Description of the task =>
Transcribe every record without leaving anything out or changing a word.

*** Opening of The data ***

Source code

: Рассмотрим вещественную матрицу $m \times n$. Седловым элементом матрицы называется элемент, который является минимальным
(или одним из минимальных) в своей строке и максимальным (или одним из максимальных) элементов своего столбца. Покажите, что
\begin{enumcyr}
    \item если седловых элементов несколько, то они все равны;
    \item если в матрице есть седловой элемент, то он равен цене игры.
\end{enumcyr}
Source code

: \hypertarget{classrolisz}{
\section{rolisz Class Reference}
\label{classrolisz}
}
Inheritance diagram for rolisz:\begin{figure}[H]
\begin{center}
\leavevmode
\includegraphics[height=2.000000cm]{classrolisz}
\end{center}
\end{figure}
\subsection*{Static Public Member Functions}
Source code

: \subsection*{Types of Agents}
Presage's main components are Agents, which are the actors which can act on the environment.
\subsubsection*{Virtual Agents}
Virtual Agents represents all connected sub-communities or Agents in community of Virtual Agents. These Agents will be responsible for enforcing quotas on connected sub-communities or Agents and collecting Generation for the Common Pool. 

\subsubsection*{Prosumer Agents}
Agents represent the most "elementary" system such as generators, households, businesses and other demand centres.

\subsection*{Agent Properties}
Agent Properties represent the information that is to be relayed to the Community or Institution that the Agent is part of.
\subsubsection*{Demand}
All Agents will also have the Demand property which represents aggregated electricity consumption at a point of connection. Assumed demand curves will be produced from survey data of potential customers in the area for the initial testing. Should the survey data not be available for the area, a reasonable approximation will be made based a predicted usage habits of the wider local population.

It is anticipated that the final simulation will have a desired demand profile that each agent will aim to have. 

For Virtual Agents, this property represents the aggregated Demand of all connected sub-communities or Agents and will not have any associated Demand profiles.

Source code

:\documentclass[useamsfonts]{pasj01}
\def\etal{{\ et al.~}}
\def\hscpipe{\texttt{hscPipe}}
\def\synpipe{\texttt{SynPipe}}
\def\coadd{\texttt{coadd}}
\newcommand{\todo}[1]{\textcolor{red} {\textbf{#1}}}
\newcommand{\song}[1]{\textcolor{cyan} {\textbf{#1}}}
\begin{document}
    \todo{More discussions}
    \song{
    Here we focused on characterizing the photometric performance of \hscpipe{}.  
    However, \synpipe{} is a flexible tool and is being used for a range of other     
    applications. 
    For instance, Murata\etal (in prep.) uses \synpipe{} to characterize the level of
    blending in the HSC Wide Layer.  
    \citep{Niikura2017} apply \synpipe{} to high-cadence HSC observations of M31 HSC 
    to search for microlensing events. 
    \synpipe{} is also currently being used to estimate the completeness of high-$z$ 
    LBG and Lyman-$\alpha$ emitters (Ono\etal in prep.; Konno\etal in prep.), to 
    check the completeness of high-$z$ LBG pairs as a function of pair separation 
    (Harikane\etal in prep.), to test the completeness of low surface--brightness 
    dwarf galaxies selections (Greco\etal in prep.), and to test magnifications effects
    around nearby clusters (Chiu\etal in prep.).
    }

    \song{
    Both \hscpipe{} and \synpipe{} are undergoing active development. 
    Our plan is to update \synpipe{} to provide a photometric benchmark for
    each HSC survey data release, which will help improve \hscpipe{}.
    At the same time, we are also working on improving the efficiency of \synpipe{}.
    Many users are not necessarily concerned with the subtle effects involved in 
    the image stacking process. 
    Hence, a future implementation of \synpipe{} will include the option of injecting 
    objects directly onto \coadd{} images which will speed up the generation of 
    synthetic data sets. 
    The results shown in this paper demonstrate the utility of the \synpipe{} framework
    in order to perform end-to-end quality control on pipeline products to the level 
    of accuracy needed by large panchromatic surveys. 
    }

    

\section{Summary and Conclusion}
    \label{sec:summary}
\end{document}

*** Close of The data ***

Solution =>
Source code

: Рассмотрим вещественную матрицу $m \times n$. Седловым элементом матрицы называется элемент, который является минимальным
(или одним из минимальных) в своей строке и максимальным (или одним из максимальных) элементов своего столбца. Покажите, что
\begin{enumcyr}
    \item если седловых элементов несколько, то они все равны;
    \item если в матрице есть седловой элемент, то он равен цене игры.
\end{enumcyr}
Source code

: \hypertarget{classrolisz}{
\section{rolisz Class Reference}
\label{classrolisz}
}
Inheritance diagram for rolisz:\begin{figure}[H]
\begin{center}
\leavevmode
\includegraphics[height=2.000000cm]{classrolisz}
\end{center}
\end{figure}
\subsection*{Static Public Member Functions}
Source code

: \subsection*{Types of Agents}
Presage's main components are Agents, which are the actors which can act on the environment.
\subsubsection*{Virtual Agents}
Virtual Agents represents all connected sub-communities or Agents in community of Virtual Agents. These Agents will be responsible for enforcing quotas on connected sub-communities or Agents and collecting Generation for the Common Pool. 

\subsubsection*{Prosumer Agents}
Agents represent the most "elementary" system such as generators, households, businesses and other demand centres.

\subsection*{Agent Properties}
Agent Properties represent the information that is to be relayed to the Community or Institution that the Agent is part of.
\subsubsection*{Demand}
All Agents will also have the Demand property which represents aggregated electricity consumption at a point of connection. Assumed demand curves will be produced from survey data of potential customers in the area for the initial testing. Should the survey data not be available for the area, a reasonable approximation will be made based a predicted usage habits of the wider local population.

It is anticipated that the final simulation will have a desired demand profile that each agent will aim to have. 

For Virtual Agents, this property represents the aggregated Demand of all connected sub-communities or Agents and will not have any associated Demand profiles.

Source code

:\documentclass[useamsfonts]{pasj01}
\def\etal{{\ et al.~}}
\def\hscpipe{\texttt{hscPipe}}
\def\synpipe{\texttt{SynPipe}}
\def\coadd{\texttt{coadd}}
\newcommand{\todo}[1]{\textcolor{red} {\textbf{#1}}}
\newcommand{\song}[1]{\textcolor{cyan} {\textbf{#1}}}
\begin{document}
    \todo{More discussions}
    \song{
    Here we focused on characterizing the photometric performance of \hscpipe{}.  
    However, \synpipe{} is a flexible tool and is being used for a range of other     
    applications. 
    For instance, Murata\etal (in prep.) uses \synpipe{} to characterize the level of
    blending in the HSC Wide Layer.  
    \citep{Niikura2017} apply \synpipe{} to high-cadence HSC observations of M31 HSC 
    to search for microlensing events. 
    \synpipe{} is also currently being used to estimate the completeness of high-$z$ 
    LBG and Lyman-$\alpha$ emitters (Ono\etal in prep.; Konno\etal in prep.), to 
    check the completeness of high-$z$ LBG pairs as a function of pair separation 
    (Harikane\etal in prep.), to test the completeness of low surface--brightness 
    dwarf galaxies selections (Greco\etal in prep.), and to test magnifications effects
    around nearby clusters (Chiu\etal in prep.).
    }

    \song{
    Both \hscpipe{} and \synpipe{} are undergoing active development. 
    Our plan is to update \synpipe{} to provide a photometric benchmark for
    each HSC survey data release, which will help improve \hscpipe{}.
    At the same time, we are also working on improving the efficiency of \synpipe{}.
    Many users are not necessarily concerned with the subtle effects involved in 
    the image stacking process. 
    Hence, a future implementation of \synpipe{} will include the option of injecting 
    objects directly onto \coadd{} images which will speed up the generation of 
    synthetic data sets. 
    The results shown in this paper demonstrate the utility of the \synpipe{} framework
    in order to perform end-to-end quality control on pipeline products to the level 
    of accuracy needed by large panchromatic surveys. 
    }

    

\section{Summary and Conclusion}
    \label{sec:summary}
\end{document}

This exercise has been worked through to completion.